First thing upon waking up is to chug a 16 oz bottle of water
Meal 2 approximately 250 calories (Approx. 3 hours later) – 1 banana with 2 tbsp. of peanut butter,
Meal 3 approximately 400 calories (Approx. 3 hours later) – 4 slices of lunch turkey meat (or leftover chicken) cut up, 1 handful of almonds, 1 handful of blueberries, 1 handful of strawberries, mixed green salad, covered with a raspberry vinaigrette dressing.
Meal 4 approximately 225 calories (Approx. 3 hours later) - 1 apple, 1 Quest Protein Bar
Meal 5 approximately 400 calories(Approx. 3 hours later) – 2 cups of seasoned chicken breast cooked with red and yellow peppers and onions, covered in salsa. Steamed asparagus (separate and add zero calories butter spray & sea salt for extra flavor if needed)
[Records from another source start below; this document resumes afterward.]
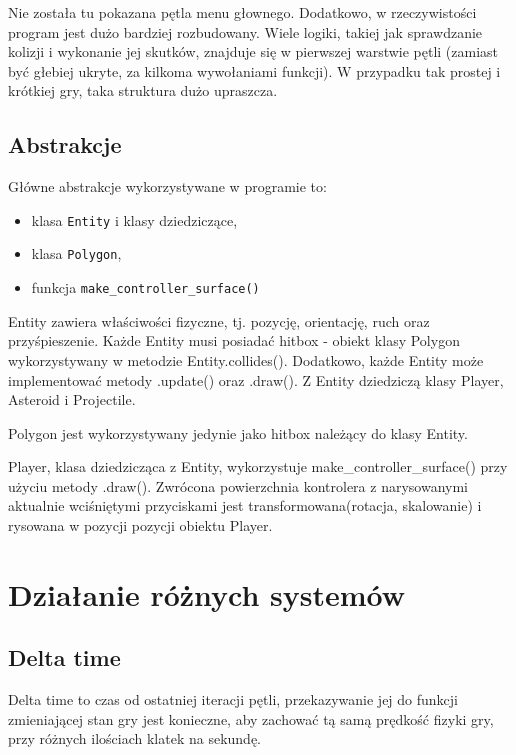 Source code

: \documentclass[12pt,a4paper]{article}
\begin{document}
\noindent Nie została tu pokazana pętla menu głownego. Dodatkowo, w rzeczywistości program jest dużo bardziej rozbudowany. 
Wiele logiki, takiej jak sprawdzanie kolizji i wykonanie jej skutków, znajduje się w pierwszej warstwie pętli (zamiast być głebiej ukryte, za kilkoma wywołaniami funkcji). W przypadku tak prostej i krótkiej gry, taka struktura dużo upraszcza.

\newpage
\subsection{Abstrakcje}
Główne abstrakcje wykorzystywane w programie to:
\begin{itemize}
\item klasa \texttt{Entity} i klasy dziedziczące,
\item klasa \texttt{Polygon},
\item funkcja \texttt{make\_controller\_surface()}
\end{itemize}

\vspace{\baselineskip}
\noindent Entity zawiera właściwości fizyczne, tj. pozycję, orientację, ruch oraz przyśpieszenie.
Każde Entity musi posiadać hitbox - obiekt klasy Polygon wykorzystywany w metodzie Entity.collides().
Dodatkowo, każde Entity może implementować metody .update() oraz .draw().
Z Entity dziedziczą klasy Player, Asteroid i Projectile.

\vspace{\baselineskip}
\noindent Polygon jest wykorzystywany jedynie jako hitbox należący do klasy Entity.

\vspace{\baselineskip}
\noindent Player, klasa dziedzicząca z Entity, wykorzystuje make\_controller\_surface() przy użyciu metody .draw().
Zwrócona powierzchnia kontrolera z narysowanymi aktualnie wciśniętymi przyciskami jest transformowana(rotacja, skalowanie) i rysowana w pozycji pozycji obiektu Player.


\section{Działanie różnych systemów}
\subsection{Delta time}
Delta time \cite{dt} to czas od ostatniej iteracji pętli, przekazywanie jej do funkcji zmieniającej stan gry jest konieczne, aby zachować tą samą prędkość fizyki gry, przy różnych ilościach klatek na sekundę.
\end{document}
Meal 6 approximately 100 calories- (This meal will be used as your pre and post workout meal depending on when you work out during the day) –Mix 1 scoop Womens Whey Vanilla Protein to 4-6 fl. Oz of water. Drink 1/4 protein shake before workout (approx. 45-30 min. before exercise) and the other 3/4 of the protein shake after your workout.
**We will be cooking a large batch of chicken breast all at once to save and use as leftovers for the next several days. Seal tight in Tupperware containers so it will last longer. You can substitute for any of the previous Chicken/Meat recipes seen previous weeks if you prefer.
*Make sure to drink water consistently throughout the day. The amount of water varies per person, but you should have 1 clear urination per day.